1. Convolutional neural networks
    - Pros: Best in class performance, robust.
    - Cons: Require a very large dataset, long training times.


2. Keypoint matching
    - Pros: Fast to setup, doesn't require as large a dataset as the CNN.
    - Cons: Can't handle non-affine transformations (e.g logos on warped t-shirts), involves a potentially error-prone matching step, is maybe quite noise sensitive.

In terms of training a convolutional network, the small number of images available in the BelgaLogos dataset appears to be a serious problem. In the literature this is typically handled by generating new 'simulated' training data samples. For example

- [Su, Zhu, Gong 2016](https://arxiv.org/pdf/1612.09322.pdf) take a 'canonical' form of the logo, apply random affine transformations to it, and superimpose the transformed logo on a random image.

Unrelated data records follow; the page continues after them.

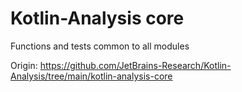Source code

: # Kotlin-Analysis core

Functions and tests common to all modules

Origin: https://github.com/JetBrains-Research/Kotlin-Analysis/tree/main/kotlin-analysis-core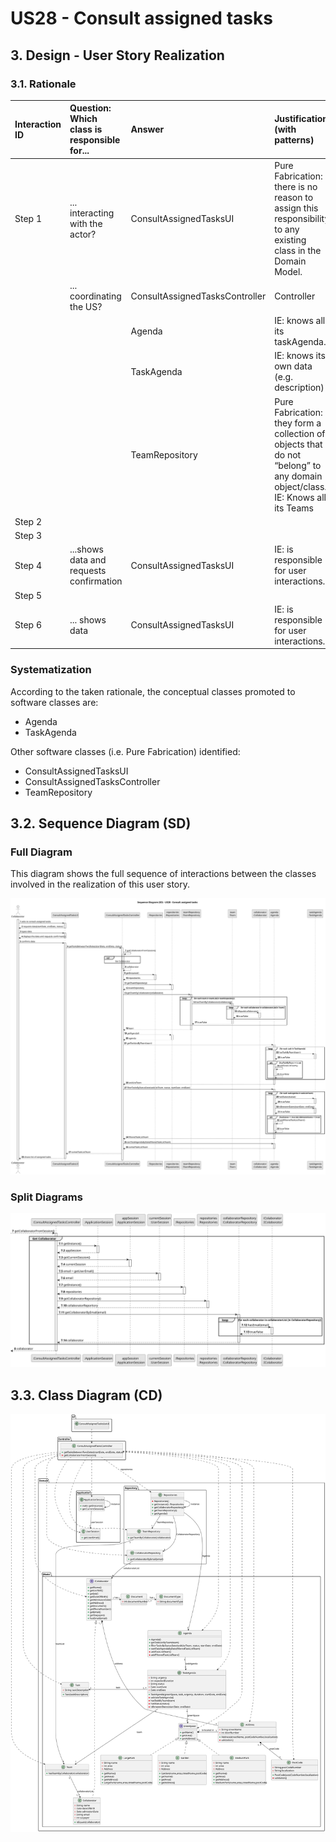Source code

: # US28 - Consult assigned tasks

## 3. Design - User Story Realization

### 3.1. Rationale

| Interaction ID | Question: Which class is responsible for... | Answer                         | Justification (with patterns)                                                                                                   |
|:---------------|:--------------------------------------------|:-------------------------------|:--------------------------------------------------------------------------------------------------------------------------------|
| Step 1  		     | 	... interacting with the actor?            | ConsultAssignedTasksUI         | Pure Fabrication: there is no reason to assign this responsibility to any existing class in the Domain Model.                   |
| 			  		        | 	... coordinating the US?                   | ConsultAssignedTasksController | Controller                                                                                                                      |
| 			  		        | 	                                           | Agenda                         | IE: knows all its taskAgenda.                                                                                                   |
| 			  		        | 							                                     | TaskAgenda                     | IE: knows its own data (e.g. description)                                                                                       |
| 			  		        | 							                                     | TeamRepository                 | Pure Fabrication: they form a collection of objects that do not “belong” to any domain object/class.<br>IE: Knows all its Teams |
| Step 2         |                                             |                                |                                                                                                                                 |
| Step 3  		     | 	                                           |                                |                                                                                                                                 |
| Step 4         | ...shows data and requests confirmation     | ConsultAssignedTasksUI         | IE: is responsible for user interactions.                                                                                       |
| Step 5  		     |                                             |                                |                                                                                                                                 |
| Step 6  		     | 	... shows data                             | ConsultAssignedTasksUI         | IE: is responsible for user interactions.                                                                                       | 

### Systematization ##

According to the taken rationale, the conceptual classes promoted to software classes are:

* Agenda
* TaskAgenda

Other software classes (i.e. Pure Fabrication) identified:

* ConsultAssignedTasksUI
* ConsultAssignedTasksController
* TeamRepository

## 3.2. Sequence Diagram (SD)

### Full Diagram

This diagram shows the full sequence of interactions between the classes involved in the realization of this user story.

![Sequence Diagram - Full](svg/us28-sequence-diagram.svg)

### Split Diagrams

![Sequence Diagram - Partial - Get Collaborator](svg/us28-partial-sequence-diagram-get-collaborator.svg)

## 3.3. Class Diagram (CD)

![Class Diagram](svg/us28-class-diagram.svg)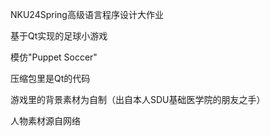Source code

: NKU24Spring高级语言程序设计大作业

基于Qt实现的足球小游戏

模仿"Puppet Soccer"

压缩包里是Qt的代码

游戏里的背景素材为自制（出自本人SDU基础医学院的朋友之手）

人物素材源自网络
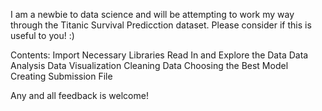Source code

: I am a newbie to data science and will be attempting to work my way through the Titanic Survival Predicction dataset. Please consider if this is useful to you! :)

Contents:
Import Necessary Libraries
Read In and Explore the Data
Data Analysis
Data Visualization
Cleaning Data
Choosing the Best Model
Creating Submission File

Any and all feedback is welcome!
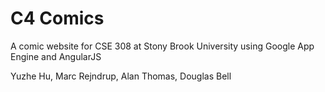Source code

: # C4 Comics
A comic website for CSE 308 at Stony Brook University using Google App Engine and AngularJS

Yuzhe Hu, Marc Rejndrup, Alan Thomas, Douglas Bell
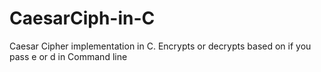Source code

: # CaesarCiph-in-C
Caesar Cipher implementation in C. 
Encrypts or decrypts based on if you pass e or d in Command line 
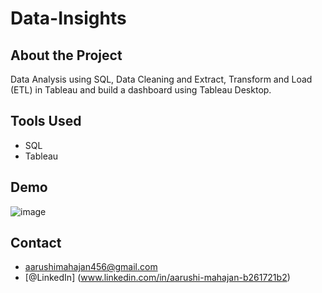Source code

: # Data-Insights

## About the Project
Data Analysis using SQL, Data Cleaning and Extract, Transform and Load (ETL) in Tableau and build a dashboard using Tableau Desktop.

## Tools Used
- SQL
- Tableau

## Demo
![image](https://user-images.githubusercontent.com/109623379/189838588-41013e50-1b51-41e4-ad78-9f37079246f0.png)

## Contact
- aarushimahajan456@gmail.com
- [@LinkedIn] (www.linkedin.com/in/aarushi-mahajan-b261721b2)



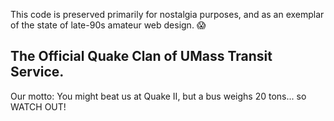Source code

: This code is preserved primarily for nostalgia purposes, and as an exemplar of
the state of late-90s amateur web design. :scream:

The Official Quake Clan of UMass Transit Service.
------------------------------------------------
Our motto: You might beat us at Quake II, but a bus weighs 20 tons...
so WATCH OUT!
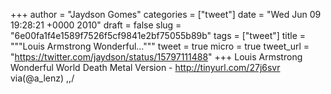 
+++
author = "Jaydson Gomes"
categories = ["tweet"]
date = "Wed Jun 09 19:28:21 +0000 2010"
draft = false
slug = "6e00fa1f4e1589f7526f5cf9841e2bf75055b89b"
tags = ["tweet"]
title = """Louis Armstrong Wonderful..."""
tweet = true
micro = true
tweet_url = "https://twitter.com/jaydson/status/15797111488"
+++
Louis Armstrong Wonderful World Death Metal Version - http://tinyurl.com/27j6svr via(@a_lenz) \,,/
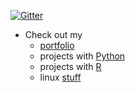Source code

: [![Gitter](https://badges.gitter.im/odenipinedo/community.svg)](https://gitter.im/odenipinedo/community?utm_source=badge&utm_medium=badge&utm_campaign=pr-badge)

- Check out my 
     - [portfolio](https://pinedo.org/projects) 
     - projects with [Python](https://pinedo.org/Python)
     - projects with [R](https://pinedo.org/R)
     - linux [stuff](https://github.com/odenipinedo/linux)
     

<!--- 

Here are some ideas to get you started:

- 👯 I’m looking to collaborate on ...
- 🤔 I’m looking for help with ...\
- 💬 Ask me about
- 😄 Pronouns: ...
- ⚡ Fun fact: ...
-->
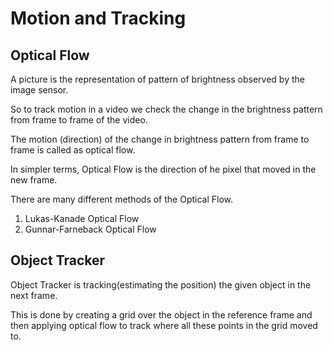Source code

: # Motion and Tracking 

## Optical Flow
A picture is the representation of pattern of brightness observed by the image 
sensor. 

So to track motion in a video we check the change in the brightness pattern from frame to frame of the video. 

The motion (direction) of the change in brightness pattern from frame to frame 
is called as optical flow. 


In simpler terms, Optical Flow is the direction of he pixel that moved in the new frame.


There are many different methods of the Optical Flow.

1. Lukas-Kanade Optical Flow
2. Gunnar-Farneback Optical Flow 


## Object Tracker
Object Tracker is tracking(estimating the position) the given object in the next frame. 

This is done by creating a grid over the object in the reference frame and then applying optical flow to track where all these points in the grid moved to.
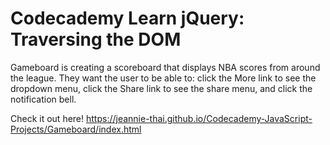 # Codecademy Learn jQuery: Traversing the DOM
Gameboard is creating a scoreboard that displays NBA scores from around the league. 
They want the user to be able to:
  click the More link to see the dropdown menu,
  click the Share link to see the share menu, and 
  click the notification bell.
  
Check it out here!
https://jeannie-thai.github.io/Codecademy-JavaScript-Projects/Gameboard/index.html
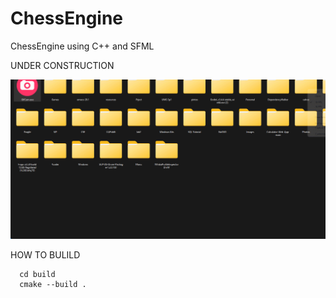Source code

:# ChessEngine
ChessEngine using C++ and SFML

UNDER CONSTRUCTION

![Screenshot](chess5.gif)




HOW TO BULILD

      cd build
      cmake --build .
      

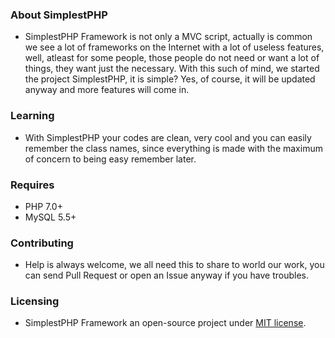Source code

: ### About SimplestPHP
- SimplestPHP Framework is not only a MVC script, actually is common we see a lot of frameworks on the Internet with a lot of useless features, well, atleast for some people, those people do not need or want a lot of things, they want just the necessary. With this such of mind, we started the project SimplestPHP, it is simple? Yes, of course, it will be updated anyway and more features will come in.

### Learning
- With SimplestPHP your codes are clean, very cool and you can easily remember the class names, since everything is made with the maximum of concern to being easy remember later.

### Requires
- PHP 7.0+
- MySQL 5.5+

### Contributing
- Help is always welcome, we all need this to share to world our work,  you can send Pull Request or open an Issue anyway if you have troubles.

### Licensing
- SimplestPHP Framework an open-source project under [MIT license](https://opensource.org/licenses/MIT).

This is then used to train a deep ConvNet.
- The [FlickrBelgaLogos](http://www-sop.inria.fr/members/Alexis.Joly/BelgaLogos/FlickrBelgaLogos.html) takes logos from the original BelgaLogo dataset (the images within annotated bounding-boxes) and applies them ontop of random images from Flickr. This procedure for generating more test samples has also been used in the literature. 

Both of these methods have been used to good effect in the literature, but they do add considerable complication to the problem. In order to maximise the likelihood of getting an acceptable solution in the provided timeframe, I'll begin by running a small feasibility analysis for keypoint matching.